Ante tamaño error, ocasionado de manera deliberada por varios factótums, empiezan a surgir voces que postulan una nueva definición del término imputado, pues en la España de hoy pesa el convencimiento de que estar imputado —“investigado”, según la nueva redacción de la L. E. Cr.— es sinónimo de condena anticipada, condena pseudojurídica, condena política y sobre todo, condena social. El término jurídico y técnico de imputado dista mucho de parecerse a lo que desde la generalidad se entiende, por desconocimiento y por manipulación interesada. Jurídicamente, imputado es aquella persona a la que se le atribuye, en mayor o menor grado, una posible responsabilidad penal por determinados hechos, otorgándole la posibilidad de personarse en la causa —conocer los hechos investigados y poder defenderse mediante representación de procurador y asistencia letrada— como garantía frente a una clara indefensión en caso de no poder hacerlo.
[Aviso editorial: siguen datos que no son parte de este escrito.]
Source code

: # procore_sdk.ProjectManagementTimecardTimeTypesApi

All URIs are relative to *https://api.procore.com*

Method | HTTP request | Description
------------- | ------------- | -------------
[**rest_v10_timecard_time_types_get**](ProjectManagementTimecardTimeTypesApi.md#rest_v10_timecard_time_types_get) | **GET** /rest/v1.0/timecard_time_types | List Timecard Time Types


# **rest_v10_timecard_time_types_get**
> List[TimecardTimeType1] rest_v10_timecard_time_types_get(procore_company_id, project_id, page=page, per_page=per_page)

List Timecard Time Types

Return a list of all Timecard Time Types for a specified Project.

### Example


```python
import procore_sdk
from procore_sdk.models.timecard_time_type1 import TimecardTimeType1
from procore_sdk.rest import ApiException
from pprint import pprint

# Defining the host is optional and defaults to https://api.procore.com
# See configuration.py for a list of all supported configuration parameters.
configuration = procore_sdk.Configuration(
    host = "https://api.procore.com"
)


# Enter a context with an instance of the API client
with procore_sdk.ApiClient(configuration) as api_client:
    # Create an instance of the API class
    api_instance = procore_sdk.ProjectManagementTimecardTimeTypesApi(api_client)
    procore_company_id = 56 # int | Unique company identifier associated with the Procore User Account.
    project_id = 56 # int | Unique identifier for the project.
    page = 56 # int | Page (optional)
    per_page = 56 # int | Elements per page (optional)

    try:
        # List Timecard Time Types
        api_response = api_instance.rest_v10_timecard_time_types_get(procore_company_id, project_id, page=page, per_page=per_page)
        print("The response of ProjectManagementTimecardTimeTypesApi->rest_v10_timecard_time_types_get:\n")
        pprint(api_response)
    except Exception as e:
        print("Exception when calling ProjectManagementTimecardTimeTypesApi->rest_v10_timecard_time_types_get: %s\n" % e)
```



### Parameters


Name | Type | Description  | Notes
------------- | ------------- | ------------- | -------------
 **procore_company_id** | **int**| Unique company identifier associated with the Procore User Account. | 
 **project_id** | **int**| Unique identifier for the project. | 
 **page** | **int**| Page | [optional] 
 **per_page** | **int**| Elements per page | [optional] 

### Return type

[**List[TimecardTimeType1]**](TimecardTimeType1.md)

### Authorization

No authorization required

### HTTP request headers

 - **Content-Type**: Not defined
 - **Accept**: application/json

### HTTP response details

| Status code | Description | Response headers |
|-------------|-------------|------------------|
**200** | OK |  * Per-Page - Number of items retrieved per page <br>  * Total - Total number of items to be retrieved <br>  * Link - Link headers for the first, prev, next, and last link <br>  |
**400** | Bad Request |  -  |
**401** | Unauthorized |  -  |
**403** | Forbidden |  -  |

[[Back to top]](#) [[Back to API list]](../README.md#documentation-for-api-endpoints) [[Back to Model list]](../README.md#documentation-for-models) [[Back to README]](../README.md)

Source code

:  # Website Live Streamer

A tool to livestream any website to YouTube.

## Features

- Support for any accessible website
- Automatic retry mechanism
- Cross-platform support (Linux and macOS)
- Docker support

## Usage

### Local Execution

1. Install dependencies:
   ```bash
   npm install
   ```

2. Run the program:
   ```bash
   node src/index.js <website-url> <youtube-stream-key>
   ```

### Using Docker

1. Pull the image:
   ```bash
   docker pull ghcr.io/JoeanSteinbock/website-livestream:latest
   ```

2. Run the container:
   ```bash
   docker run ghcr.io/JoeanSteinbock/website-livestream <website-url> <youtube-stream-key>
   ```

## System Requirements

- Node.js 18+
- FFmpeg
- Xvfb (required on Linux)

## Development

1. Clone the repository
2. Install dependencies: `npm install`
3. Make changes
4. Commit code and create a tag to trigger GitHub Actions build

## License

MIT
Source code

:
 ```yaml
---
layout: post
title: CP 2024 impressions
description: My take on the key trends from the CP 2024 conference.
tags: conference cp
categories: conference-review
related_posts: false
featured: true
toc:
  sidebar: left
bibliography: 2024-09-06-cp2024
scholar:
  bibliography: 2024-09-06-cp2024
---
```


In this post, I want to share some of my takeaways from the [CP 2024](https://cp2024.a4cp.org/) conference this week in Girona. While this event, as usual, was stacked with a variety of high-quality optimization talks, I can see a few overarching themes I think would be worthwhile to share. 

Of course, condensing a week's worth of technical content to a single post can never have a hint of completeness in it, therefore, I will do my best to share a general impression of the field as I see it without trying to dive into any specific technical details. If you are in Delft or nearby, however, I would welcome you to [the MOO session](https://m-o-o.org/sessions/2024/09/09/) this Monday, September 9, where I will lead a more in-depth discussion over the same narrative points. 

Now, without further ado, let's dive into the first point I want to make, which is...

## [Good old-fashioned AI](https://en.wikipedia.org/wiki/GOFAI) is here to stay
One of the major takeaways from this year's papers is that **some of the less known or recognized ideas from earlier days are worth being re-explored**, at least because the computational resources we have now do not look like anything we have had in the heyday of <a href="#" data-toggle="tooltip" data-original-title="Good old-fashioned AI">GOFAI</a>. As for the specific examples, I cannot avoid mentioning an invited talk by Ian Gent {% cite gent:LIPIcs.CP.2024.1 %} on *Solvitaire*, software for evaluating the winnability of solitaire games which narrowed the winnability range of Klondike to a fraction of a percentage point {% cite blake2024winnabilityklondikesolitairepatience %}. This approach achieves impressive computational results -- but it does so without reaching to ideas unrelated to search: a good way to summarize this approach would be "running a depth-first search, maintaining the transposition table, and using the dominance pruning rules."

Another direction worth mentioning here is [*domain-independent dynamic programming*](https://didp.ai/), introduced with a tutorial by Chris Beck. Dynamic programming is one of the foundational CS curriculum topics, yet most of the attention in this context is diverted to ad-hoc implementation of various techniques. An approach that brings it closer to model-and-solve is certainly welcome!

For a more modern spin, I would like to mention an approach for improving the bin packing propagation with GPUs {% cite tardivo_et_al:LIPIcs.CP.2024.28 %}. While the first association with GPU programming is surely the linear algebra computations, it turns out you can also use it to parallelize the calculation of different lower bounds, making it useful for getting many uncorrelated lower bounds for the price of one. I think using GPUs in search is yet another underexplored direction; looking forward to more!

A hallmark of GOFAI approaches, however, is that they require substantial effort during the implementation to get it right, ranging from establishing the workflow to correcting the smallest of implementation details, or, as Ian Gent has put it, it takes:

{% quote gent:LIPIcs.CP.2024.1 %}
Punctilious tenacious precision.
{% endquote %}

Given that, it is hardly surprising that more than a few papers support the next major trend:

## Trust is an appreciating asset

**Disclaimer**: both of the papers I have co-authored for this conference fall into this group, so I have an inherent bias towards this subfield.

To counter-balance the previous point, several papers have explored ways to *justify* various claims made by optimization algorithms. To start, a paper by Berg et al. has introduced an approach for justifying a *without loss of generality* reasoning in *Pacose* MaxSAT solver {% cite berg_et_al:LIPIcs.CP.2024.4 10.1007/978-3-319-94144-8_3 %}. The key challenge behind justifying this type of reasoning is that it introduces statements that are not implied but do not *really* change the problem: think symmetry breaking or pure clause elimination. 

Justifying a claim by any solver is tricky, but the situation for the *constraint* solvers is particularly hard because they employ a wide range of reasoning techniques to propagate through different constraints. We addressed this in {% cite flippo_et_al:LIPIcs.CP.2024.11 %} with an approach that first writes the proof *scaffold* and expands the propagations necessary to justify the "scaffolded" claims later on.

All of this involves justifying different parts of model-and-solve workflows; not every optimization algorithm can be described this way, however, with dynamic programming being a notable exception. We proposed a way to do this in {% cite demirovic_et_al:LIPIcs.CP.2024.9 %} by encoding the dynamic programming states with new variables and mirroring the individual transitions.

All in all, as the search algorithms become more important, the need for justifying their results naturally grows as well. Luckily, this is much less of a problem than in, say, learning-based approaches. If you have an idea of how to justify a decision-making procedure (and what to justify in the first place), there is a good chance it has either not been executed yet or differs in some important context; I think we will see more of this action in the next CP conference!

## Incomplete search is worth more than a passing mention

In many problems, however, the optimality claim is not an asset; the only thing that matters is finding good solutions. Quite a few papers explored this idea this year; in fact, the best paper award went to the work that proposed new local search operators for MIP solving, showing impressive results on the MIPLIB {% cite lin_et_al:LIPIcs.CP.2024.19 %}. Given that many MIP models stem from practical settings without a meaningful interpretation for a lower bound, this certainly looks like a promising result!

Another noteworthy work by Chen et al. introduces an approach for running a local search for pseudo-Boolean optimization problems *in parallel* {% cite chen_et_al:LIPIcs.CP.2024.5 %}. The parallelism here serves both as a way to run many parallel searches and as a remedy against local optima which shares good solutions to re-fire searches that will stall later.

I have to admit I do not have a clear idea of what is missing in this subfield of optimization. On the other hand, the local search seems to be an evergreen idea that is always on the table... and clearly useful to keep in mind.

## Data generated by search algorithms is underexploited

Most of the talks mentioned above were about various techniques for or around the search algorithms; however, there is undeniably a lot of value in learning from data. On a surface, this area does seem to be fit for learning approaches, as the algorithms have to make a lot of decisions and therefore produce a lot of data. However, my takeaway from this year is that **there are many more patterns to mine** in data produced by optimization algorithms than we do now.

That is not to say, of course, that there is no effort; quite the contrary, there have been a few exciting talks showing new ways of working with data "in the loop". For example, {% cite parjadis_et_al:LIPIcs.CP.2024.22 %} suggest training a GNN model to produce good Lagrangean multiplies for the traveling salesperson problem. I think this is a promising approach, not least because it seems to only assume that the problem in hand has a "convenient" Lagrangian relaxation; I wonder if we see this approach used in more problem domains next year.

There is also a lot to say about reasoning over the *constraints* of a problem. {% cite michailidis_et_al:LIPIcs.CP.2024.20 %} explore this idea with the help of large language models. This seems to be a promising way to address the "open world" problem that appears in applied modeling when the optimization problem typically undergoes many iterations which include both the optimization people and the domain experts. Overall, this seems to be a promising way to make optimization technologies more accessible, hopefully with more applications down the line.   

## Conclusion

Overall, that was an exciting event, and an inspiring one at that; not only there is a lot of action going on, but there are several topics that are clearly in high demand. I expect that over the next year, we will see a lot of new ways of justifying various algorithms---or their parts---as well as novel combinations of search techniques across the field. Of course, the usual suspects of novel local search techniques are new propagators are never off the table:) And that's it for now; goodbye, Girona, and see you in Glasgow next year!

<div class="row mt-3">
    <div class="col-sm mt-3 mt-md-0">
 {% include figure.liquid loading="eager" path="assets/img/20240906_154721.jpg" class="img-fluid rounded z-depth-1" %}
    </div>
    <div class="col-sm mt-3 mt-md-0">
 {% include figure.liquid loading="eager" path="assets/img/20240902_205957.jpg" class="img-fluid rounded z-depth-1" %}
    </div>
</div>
Se trata de hacer valer, por muy graves que sean los hechos investigados, insisto, investigados que no juzgados, los Derechos Fundamentales inherentes a cualquier ser humano.
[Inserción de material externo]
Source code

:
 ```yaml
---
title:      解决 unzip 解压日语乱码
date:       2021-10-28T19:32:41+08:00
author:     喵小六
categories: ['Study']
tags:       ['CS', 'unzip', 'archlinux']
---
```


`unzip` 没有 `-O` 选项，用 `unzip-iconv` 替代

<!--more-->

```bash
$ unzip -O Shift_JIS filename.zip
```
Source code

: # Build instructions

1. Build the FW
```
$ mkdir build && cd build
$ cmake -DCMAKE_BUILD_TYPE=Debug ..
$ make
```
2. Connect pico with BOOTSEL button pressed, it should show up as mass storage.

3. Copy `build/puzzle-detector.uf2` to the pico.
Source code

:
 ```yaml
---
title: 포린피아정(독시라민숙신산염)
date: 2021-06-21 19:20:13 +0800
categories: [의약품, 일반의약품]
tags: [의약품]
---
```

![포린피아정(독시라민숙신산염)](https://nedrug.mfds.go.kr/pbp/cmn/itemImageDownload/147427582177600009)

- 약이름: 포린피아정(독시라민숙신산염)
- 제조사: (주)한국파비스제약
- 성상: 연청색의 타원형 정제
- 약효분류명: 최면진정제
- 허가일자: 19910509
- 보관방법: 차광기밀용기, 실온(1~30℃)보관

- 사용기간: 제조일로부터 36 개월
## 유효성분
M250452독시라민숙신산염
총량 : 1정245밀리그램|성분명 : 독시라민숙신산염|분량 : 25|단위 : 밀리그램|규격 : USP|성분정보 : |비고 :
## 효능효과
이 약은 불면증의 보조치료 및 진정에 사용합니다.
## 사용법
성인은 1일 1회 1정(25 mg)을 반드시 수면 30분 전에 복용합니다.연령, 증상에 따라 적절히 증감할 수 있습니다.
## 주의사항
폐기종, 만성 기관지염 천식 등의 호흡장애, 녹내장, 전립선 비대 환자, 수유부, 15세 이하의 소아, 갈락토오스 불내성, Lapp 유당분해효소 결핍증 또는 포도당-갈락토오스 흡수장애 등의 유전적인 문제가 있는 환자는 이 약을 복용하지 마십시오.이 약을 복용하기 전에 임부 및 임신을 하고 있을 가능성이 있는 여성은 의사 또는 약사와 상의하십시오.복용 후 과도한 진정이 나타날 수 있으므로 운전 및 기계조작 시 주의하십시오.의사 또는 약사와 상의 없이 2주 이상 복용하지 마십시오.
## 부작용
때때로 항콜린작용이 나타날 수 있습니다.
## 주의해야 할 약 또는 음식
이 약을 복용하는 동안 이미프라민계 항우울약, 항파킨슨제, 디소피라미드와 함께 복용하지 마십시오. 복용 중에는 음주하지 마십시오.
Social y políticamente, al imputado ya no le haría falta ser juzgado puesto que con una mera imputación ya debe penar por lo que se le investiga y su único asidero frente a la “condena popular” debe ser probar su inocencia, asestando a la presunción de inocencia una puñalada mortal. La sociedad debe reflexionar, meditar sobre las consecuencias que supone replantearse lo que nuestro Estado de Derecho define como Derechos Fundamentales. La clase política debe hacerlo igualmente. Mal servicio a la causa pública es volver a actitudes inquisitoriales donde, además, la doble vara de medir que se usa al poner el capuchón propio de la Inquisición en el rival político mientras se justifican los hechos del propio no hace sino enfangar el propio sistema.
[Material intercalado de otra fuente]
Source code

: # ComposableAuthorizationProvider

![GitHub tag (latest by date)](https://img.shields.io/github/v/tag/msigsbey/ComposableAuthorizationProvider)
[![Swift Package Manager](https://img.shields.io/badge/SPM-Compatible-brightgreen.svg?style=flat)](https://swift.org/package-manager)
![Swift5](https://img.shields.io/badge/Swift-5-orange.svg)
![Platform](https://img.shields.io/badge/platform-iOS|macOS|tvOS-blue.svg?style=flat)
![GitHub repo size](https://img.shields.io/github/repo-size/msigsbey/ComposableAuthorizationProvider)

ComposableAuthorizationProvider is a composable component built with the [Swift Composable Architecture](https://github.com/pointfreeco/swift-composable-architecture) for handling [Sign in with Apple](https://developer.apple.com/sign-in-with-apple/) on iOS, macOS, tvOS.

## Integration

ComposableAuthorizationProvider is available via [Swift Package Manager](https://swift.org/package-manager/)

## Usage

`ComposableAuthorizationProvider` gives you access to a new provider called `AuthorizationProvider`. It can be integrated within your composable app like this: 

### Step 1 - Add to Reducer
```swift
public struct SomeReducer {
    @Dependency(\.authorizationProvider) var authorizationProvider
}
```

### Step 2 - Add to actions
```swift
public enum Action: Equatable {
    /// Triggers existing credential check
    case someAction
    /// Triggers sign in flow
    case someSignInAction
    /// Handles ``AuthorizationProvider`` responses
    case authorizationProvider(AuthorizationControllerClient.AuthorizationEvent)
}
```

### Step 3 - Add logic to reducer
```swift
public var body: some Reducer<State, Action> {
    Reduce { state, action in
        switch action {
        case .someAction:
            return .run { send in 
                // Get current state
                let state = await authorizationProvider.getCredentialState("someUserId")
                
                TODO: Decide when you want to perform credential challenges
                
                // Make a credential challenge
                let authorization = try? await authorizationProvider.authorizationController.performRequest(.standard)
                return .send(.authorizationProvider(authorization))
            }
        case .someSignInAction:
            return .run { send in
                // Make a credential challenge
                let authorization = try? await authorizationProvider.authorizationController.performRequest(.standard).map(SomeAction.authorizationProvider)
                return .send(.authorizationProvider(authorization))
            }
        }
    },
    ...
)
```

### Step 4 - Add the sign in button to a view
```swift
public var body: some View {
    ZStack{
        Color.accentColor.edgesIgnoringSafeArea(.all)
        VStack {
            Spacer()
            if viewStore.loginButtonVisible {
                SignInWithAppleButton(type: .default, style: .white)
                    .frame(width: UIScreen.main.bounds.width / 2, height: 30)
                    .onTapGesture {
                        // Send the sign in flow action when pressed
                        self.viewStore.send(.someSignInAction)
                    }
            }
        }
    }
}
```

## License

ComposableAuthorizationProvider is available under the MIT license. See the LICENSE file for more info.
Y algunos jueces y magistrados. La admisión a trámite de todo tipo de querellas y denuncias —muchas veces infundadas— únicamente sobre la “forma” sin discriminar el “fondo”, apelando a un presunto derecho a la tutela judicial efectiva y cuya finalidad es el descrédito mediante la “pena de banquillo”, así como el tiempo de prolongación de múltiples instrucciones, invitan a que la imputación se convierta en una espada de Damocles, con la consiguiente sombra de sospecha y descrédito social, personal y profesional, desembocando en una condena anticipada e injusta. La reforma de la L. E. Cr. modifica los plazos, estableciendo que los asuntos sencillos se instruirán en seis meses mientras que los complejos en 18. Pero nos podemos encontrar ante un mero retoque cosmético, pues se añade la posibilidad de que la Fiscalía o alguna parte pueda solicitar una prórroga por otros 18 meses e incluso, de forma excepcional, una segunda prórroga adicional. Y sin duda alguna el legislador debe actuar. Por ley se podría limitar la tutela judicial efectiva, quizá inagotable, y sobre la base de la proporcionalidad y la justificación, inadmitir a trámite querellas infundadas que conllevarán lesivas consecuencias para el ciudadano.